WHAT IS EXPECTED: Going down the data below, set down exactly the line with "- ✅ File Scanner with drag-and-drop" and each line after it through the line with "### Shared Package (packages/shared) ✓"; no other lines.

RECORDS TO USE:
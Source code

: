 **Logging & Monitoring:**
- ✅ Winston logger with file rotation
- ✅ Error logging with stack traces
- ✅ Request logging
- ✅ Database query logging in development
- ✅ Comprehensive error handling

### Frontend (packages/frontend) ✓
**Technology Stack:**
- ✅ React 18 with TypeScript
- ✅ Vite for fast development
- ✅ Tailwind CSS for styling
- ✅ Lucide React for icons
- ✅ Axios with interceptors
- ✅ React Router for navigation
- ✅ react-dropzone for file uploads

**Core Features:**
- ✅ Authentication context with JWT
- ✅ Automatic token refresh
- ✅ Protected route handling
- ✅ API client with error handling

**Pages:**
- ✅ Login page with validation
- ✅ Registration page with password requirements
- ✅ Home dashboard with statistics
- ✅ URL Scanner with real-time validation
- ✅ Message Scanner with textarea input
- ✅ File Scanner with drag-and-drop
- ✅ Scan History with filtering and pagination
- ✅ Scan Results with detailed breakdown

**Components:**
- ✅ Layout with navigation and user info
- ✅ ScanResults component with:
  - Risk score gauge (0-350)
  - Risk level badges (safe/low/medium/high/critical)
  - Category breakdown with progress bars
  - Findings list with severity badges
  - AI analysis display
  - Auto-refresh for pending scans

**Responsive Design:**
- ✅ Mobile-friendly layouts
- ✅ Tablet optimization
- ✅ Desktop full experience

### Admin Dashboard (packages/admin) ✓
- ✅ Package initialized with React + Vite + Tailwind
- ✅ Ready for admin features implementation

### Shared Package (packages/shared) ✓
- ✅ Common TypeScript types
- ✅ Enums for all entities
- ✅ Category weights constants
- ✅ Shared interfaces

WRITTEN RESPONSE:
- ✅ File Scanner with drag-and-drop
- ✅ Scan History with filtering and pagination
- ✅ Scan Results with detailed breakdown

**Components:**
- ✅ Layout with navigation and user info
- ✅ ScanResults component with:
  - Risk score gauge (0-350)
  - Risk level badges (safe/low/medium/high/critical)
  - Category breakdown with progress bars
  - Findings list with severity badges
  - AI analysis display
  - Auto-refresh for pending scans

**Responsive Design:**
- ✅ Mobile-friendly layouts
- ✅ Tablet optimization
- ✅ Desktop full experience

### Admin Dashboard (packages/admin) ✓
- ✅ Package initialized with React + Vite + Tailwind
- ✅ Ready for admin features implementation

### Shared Package (packages/shared) ✓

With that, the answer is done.